On the PubMedQA biomedical QA benchmark, MMORE's RAG pipeline is evaluated using Meditron3-8B and Meditron3-70B models. Retrieval-augmented inference consistently improves accuracy as the number of retrieved documents (k) increases. For Meditron3-70B, accuracy rises from 80.2% (no retrieval) to 82.0% (k=3), demonstrating effective domain-specific context injection. These results validate the pipeline's utility for high-stakes, domain-specific QA tasks.
Implementation Considerations
- Resource Requirements: Distributed processing is optimized for multi-GPU and multi-node environments, but the pipeline can be configured for single-node or CPU-only execution. Batch size and resource allocation are user-configurable for hardware utilization.
- Extensibility: Adding new file types requires implementing a processor subclass that outputs the standardized MultimodalSample format. The modular design supports community contributions and long-term maintainability.
- Deployment: MMORE is suitable for both research and production settings, supporting deployment on local machines, on-premise clusters, or cloud-based Kubernetes environments. The open-source codebase facilitates reproducibility and integration with existing RAG and LLM frameworks.
- Limitations: While MMORE demonstrates strong performance on supported modalities, further benchmarking on a broader set of real-world documents is necessary to fully validate generalization. Multilingual and privacy-preserving processing are identified as future directions.
Implications and Future Directions
MMORE provides a robust, extensible foundation for deploying task-agnostic RAG systems over diverse, real-world multimodal data. Its hybrid retrieval strategy and modular architecture position it as a practical solution for both enterprise and research applications requiring verifiable, context-grounded LLM outputs. The demonstrated improvements in both processing throughput and extraction fidelity, particularly for OCR-heavy documents, address key limitations of prior open-source pipelines.
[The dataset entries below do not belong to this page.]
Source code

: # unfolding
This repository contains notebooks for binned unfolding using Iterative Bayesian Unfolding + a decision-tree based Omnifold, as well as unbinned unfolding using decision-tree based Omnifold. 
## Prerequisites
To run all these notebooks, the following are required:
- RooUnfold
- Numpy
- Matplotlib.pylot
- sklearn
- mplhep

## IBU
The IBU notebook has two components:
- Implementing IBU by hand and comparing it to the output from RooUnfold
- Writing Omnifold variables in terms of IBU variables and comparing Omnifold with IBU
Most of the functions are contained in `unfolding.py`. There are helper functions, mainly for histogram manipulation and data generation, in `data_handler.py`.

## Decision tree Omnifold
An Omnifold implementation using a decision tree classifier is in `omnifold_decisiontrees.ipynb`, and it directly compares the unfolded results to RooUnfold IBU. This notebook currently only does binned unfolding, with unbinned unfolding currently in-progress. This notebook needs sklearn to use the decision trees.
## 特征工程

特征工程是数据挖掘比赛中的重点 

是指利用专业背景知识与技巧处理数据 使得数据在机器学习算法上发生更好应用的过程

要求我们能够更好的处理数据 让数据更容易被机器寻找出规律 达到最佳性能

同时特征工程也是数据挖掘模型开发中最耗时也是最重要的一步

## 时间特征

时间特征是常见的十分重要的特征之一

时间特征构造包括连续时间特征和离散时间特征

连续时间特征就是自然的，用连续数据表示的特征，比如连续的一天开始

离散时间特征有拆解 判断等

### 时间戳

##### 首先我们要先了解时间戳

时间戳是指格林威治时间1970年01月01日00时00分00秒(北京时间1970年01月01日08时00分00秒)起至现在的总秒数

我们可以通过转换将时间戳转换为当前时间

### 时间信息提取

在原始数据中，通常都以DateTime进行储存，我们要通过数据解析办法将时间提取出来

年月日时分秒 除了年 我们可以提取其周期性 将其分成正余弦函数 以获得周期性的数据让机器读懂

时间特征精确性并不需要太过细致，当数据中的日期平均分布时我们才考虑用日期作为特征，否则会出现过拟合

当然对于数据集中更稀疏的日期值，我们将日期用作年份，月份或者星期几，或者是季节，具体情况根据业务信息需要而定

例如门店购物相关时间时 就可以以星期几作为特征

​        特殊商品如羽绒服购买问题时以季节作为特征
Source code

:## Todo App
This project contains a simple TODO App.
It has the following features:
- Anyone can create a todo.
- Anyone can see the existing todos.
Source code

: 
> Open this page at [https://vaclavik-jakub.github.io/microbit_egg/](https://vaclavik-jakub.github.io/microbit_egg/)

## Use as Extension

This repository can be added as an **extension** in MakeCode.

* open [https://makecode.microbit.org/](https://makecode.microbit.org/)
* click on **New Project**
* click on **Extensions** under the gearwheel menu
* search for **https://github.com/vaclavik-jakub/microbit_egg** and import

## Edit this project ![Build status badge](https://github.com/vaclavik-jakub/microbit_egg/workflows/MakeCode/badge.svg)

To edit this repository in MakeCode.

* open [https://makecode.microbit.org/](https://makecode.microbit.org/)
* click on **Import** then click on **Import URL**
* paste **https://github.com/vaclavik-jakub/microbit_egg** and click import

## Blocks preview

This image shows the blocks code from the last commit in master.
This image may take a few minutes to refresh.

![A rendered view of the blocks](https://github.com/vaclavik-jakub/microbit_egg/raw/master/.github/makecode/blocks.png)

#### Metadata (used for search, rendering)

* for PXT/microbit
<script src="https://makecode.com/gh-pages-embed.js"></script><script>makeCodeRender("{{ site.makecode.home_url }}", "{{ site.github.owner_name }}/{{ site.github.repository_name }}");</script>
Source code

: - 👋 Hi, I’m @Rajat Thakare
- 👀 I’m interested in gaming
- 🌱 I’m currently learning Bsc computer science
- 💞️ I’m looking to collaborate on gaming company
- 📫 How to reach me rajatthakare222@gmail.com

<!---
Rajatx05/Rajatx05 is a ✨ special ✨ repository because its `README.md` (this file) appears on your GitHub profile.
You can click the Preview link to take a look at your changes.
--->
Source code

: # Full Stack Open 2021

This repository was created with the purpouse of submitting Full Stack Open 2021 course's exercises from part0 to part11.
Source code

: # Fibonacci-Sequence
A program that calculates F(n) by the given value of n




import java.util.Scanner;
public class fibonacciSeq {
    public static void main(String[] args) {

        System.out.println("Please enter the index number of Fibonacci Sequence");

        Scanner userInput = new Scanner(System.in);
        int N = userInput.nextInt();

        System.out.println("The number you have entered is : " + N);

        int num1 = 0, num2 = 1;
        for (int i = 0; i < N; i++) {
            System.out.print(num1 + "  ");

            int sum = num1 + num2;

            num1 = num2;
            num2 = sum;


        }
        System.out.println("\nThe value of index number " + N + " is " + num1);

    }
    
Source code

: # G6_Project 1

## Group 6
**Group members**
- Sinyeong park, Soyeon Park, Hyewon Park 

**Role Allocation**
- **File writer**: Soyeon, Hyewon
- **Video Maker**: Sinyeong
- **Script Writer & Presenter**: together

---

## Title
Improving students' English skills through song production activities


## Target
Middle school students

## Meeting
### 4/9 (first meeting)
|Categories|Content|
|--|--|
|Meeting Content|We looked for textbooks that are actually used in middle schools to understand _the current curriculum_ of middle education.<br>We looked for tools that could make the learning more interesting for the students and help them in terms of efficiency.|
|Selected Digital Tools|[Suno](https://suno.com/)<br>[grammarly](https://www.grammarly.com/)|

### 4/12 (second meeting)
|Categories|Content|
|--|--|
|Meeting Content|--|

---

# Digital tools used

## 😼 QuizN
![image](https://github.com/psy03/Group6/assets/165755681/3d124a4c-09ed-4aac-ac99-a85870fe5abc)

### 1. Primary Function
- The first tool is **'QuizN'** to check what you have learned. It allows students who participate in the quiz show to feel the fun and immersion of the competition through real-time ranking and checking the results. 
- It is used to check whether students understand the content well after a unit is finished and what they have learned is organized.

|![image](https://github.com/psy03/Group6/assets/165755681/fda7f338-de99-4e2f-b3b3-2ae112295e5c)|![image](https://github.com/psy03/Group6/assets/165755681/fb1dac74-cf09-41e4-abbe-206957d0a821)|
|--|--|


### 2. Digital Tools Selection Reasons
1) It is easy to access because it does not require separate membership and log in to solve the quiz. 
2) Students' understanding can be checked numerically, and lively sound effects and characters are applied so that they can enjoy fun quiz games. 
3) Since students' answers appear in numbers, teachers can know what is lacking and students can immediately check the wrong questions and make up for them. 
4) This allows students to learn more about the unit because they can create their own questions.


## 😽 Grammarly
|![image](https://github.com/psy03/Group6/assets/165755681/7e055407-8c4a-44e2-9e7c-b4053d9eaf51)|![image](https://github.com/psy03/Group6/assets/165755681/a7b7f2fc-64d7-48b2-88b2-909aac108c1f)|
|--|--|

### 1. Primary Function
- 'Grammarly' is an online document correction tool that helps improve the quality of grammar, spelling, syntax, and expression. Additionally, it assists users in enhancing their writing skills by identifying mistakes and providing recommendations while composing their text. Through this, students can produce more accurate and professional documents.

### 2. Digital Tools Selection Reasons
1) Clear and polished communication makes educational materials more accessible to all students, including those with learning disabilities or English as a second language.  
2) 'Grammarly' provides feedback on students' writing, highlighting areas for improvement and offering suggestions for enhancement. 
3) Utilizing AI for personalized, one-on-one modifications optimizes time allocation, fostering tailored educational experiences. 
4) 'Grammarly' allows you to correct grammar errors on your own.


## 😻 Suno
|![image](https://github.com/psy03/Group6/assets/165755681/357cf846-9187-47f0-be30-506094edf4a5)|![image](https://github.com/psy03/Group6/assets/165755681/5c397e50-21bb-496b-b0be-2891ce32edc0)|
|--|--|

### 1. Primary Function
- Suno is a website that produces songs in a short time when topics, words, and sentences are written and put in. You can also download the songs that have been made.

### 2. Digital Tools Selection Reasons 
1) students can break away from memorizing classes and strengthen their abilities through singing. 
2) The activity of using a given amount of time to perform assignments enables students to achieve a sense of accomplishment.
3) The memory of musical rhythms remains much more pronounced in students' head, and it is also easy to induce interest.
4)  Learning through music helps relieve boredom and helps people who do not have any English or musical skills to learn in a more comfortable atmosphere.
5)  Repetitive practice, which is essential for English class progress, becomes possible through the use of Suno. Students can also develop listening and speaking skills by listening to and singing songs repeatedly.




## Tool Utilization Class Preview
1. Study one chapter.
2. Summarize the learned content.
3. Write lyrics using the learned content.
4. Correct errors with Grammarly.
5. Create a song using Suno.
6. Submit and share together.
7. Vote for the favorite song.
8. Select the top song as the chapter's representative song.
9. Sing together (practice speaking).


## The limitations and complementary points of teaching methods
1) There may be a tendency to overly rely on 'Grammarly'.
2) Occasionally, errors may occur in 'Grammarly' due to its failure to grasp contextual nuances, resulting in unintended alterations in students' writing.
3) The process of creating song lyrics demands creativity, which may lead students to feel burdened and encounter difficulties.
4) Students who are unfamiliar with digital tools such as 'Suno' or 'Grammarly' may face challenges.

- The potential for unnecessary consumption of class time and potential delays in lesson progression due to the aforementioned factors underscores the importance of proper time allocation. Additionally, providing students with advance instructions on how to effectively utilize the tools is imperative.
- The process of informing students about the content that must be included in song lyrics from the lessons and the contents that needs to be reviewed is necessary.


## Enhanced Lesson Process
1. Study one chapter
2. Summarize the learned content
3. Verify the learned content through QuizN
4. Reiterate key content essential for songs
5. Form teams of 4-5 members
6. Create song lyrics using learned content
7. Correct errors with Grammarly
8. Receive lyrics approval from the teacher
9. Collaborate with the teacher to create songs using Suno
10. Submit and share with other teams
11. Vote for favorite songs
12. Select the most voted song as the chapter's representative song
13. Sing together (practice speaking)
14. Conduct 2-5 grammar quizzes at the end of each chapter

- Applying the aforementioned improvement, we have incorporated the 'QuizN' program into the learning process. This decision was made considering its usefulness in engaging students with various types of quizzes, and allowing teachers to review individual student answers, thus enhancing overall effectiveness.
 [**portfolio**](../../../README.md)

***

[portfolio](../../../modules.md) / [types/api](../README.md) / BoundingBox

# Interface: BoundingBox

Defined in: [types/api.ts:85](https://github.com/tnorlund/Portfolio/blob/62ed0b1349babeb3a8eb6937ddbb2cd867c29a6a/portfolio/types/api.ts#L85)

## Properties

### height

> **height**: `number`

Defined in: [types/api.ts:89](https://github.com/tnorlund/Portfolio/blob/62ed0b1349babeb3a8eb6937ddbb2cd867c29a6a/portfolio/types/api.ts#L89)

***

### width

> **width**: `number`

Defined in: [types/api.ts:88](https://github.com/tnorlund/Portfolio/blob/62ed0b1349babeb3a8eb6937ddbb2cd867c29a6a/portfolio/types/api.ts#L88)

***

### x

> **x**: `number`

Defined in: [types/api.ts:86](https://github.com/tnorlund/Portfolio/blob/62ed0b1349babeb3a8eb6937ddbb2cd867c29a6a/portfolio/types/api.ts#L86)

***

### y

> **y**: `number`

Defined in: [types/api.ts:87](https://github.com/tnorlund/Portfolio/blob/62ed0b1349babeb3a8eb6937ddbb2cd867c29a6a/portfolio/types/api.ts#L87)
Future work will focus on expanding modality coverage (e.g., improved audiovisual alignment), supporting multilingual retrieval, and enabling federated or privacy-sensitive deployments. As LLMs are increasingly deployed in high-stakes domains, pipelines like MMORE will be essential for ensuring the verifiability, transparency, and scalability of retrieval-augmented systems.
Conclusion
MMORE advances the state of the art in multimodal document ingestion and retrieval-augmented generation by providing a scalable, open-source pipeline with broad modality support, high throughput, and strong extraction fidelity. Its modular, distributed design enables deployment across a range of environments and use cases, supporting both interactive and batch RAG workflows. The empirical results demonstrate clear advantages over existing open-source alternatives, particularly in handling complex, OCR-dependent documents and improving downstream QA accuracy. MMORE establishes a flexible platform for future research and deployment of verifiable, multimodal LLM applications.